Material provided:
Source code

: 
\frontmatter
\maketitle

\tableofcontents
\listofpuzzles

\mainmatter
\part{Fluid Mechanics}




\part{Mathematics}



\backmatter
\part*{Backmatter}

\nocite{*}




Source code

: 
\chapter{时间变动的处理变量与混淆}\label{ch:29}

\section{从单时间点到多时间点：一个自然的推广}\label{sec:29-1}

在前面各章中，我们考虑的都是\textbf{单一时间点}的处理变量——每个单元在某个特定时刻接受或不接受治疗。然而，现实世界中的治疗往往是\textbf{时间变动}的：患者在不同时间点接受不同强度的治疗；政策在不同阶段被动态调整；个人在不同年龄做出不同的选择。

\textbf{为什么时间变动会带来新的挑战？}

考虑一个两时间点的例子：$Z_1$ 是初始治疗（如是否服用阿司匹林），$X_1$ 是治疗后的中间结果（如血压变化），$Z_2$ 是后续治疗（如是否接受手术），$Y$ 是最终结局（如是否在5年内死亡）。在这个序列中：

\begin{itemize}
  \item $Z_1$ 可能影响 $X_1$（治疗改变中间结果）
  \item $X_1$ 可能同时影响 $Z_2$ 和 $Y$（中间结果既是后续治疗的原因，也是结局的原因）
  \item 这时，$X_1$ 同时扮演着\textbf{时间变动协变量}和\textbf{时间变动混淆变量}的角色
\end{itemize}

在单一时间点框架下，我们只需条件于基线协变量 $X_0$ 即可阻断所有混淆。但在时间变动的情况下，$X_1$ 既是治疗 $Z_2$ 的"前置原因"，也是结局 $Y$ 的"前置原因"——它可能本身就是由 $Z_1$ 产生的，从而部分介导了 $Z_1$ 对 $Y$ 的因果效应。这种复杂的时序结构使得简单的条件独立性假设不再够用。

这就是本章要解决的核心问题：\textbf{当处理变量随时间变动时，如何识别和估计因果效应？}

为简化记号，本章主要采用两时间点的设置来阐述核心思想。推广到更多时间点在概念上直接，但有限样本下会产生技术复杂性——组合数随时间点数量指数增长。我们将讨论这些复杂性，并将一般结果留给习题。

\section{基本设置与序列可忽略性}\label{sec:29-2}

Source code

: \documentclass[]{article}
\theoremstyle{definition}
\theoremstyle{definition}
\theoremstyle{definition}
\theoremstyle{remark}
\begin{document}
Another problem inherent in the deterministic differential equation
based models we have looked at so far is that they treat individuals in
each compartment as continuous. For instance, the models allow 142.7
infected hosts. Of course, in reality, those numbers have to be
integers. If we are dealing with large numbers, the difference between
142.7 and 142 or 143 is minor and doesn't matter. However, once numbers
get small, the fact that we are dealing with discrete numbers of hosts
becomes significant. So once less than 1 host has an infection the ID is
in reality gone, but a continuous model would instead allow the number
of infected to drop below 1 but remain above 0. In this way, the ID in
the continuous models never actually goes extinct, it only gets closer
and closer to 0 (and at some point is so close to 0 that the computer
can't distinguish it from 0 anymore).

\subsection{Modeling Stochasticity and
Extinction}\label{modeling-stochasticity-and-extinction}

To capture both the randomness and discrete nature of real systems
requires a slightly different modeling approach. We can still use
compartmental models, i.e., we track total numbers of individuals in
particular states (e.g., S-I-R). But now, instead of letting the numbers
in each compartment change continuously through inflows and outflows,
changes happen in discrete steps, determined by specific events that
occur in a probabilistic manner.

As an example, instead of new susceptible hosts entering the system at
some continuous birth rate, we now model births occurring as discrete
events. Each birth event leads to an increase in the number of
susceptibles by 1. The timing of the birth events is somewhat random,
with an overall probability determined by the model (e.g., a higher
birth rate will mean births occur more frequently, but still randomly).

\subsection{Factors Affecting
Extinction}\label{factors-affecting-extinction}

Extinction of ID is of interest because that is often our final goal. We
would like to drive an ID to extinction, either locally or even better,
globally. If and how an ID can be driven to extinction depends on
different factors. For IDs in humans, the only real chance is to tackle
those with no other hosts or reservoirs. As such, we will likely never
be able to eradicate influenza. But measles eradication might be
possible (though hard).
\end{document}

Description of the task:
After reading the listing, write out every line of it exactly.

Solved exercise:
Source code

: 
\frontmatter
\maketitle

\tableofcontents
\listofpuzzles

\mainmatter
\part{Fluid Mechanics}




\part{Mathematics}



\backmatter
\part*{Backmatter}

\nocite{*}




Source code

: 
\chapter{时间变动的处理变量与混淆}\label{ch:29}

\section{从单时间点到多时间点：一个自然的推广}\label{sec:29-1}

在前面各章中，我们考虑的都是\textbf{单一时间点}的处理变量——每个单元在某个特定时刻接受或不接受治疗。然而，现实世界中的治疗往往是\textbf{时间变动}的：患者在不同时间点接受不同强度的治疗；政策在不同阶段被动态调整；个人在不同年龄做出不同的选择。

\textbf{为什么时间变动会带来新的挑战？}

考虑一个两时间点的例子：$Z_1$ 是初始治疗（如是否服用阿司匹林），$X_1$ 是治疗后的中间结果（如血压变化），$Z_2$ 是后续治疗（如是否接受手术），$Y$ 是最终结局（如是否在5年内死亡）。在这个序列中：

\begin{itemize}
  \item $Z_1$ 可能影响 $X_1$（治疗改变中间结果）
  \item $X_1$ 可能同时影响 $Z_2$ 和 $Y$（中间结果既是后续治疗的原因，也是结局的原因）
  \item 这时，$X_1$ 同时扮演着\textbf{时间变动协变量}和\textbf{时间变动混淆变量}的角色
\end{itemize}

在单一时间点框架下，我们只需条件于基线协变量 $X_0$ 即可阻断所有混淆。但在时间变动的情况下，$X_1$ 既是治疗 $Z_2$ 的"前置原因"，也是结局 $Y$ 的"前置原因"——它可能本身就是由 $Z_1$ 产生的，从而部分介导了 $Z_1$ 对 $Y$ 的因果效应。这种复杂的时序结构使得简单的条件独立性假设不再够用。

这就是本章要解决的核心问题：\textbf{当处理变量随时间变动时，如何识别和估计因果效应？}

为简化记号，本章主要采用两时间点的设置来阐述核心思想。推广到更多时间点在概念上直接，但有限样本下会产生技术复杂性——组合数随时间点数量指数增长。我们将讨论这些复杂性，并将一般结果留给习题。

\section{基本设置与序列可忽略性}\label{sec:29-2}

Source code

: \documentclass[]{article}
\theoremstyle{definition}
\theoremstyle{definition}
\theoremstyle{definition}
\theoremstyle{remark}
\begin{document}
Another problem inherent in the deterministic differential equation
based models we have looked at so far is that they treat individuals in
each compartment as continuous. For instance, the models allow 142.7
infected hosts. Of course, in reality, those numbers have to be
integers. If we are dealing with large numbers, the difference between
142.7 and 142 or 143 is minor and doesn't matter. However, once numbers
get small, the fact that we are dealing with discrete numbers of hosts
becomes significant. So once less than 1 host has an infection the ID is
in reality gone, but a continuous model would instead allow the number
of infected to drop below 1 but remain above 0. In this way, the ID in
the continuous models never actually goes extinct, it only gets closer
and closer to 0 (and at some point is so close to 0 that the computer
can't distinguish it from 0 anymore).

\subsection{Modeling Stochasticity and
Extinction}\label{modeling-stochasticity-and-extinction}

To capture both the randomness and discrete nature of real systems
requires a slightly different modeling approach. We can still use
compartmental models, i.e., we track total numbers of individuals in
particular states (e.g., S-I-R). But now, instead of letting the numbers
in each compartment change continuously through inflows and outflows,
changes happen in discrete steps, determined by specific events that
occur in a probabilistic manner.

As an example, instead of new susceptible hosts entering the system at
some continuous birth rate, we now model births occurring as discrete
events. Each birth event leads to an increase in the number of
susceptibles by 1. The timing of the birth events is somewhat random,
with an overall probability determined by the model (e.g., a higher
birth rate will mean births occur more frequently, but still randomly).

\subsection{Factors Affecting
Extinction}\label{factors-affecting-extinction}

Extinction of ID is of interest because that is often our final goal. We
would like to drive an ID to extinction, either locally or even better,
globally. If and how an ID can be driven to extinction depends on
different factors. For IDs in humans, the only real chance is to tackle
those with no other hosts or reservoirs. As such, we will likely never
be able to eradicate influenza. But measles eradication might be
possible (though hard).
\end{document}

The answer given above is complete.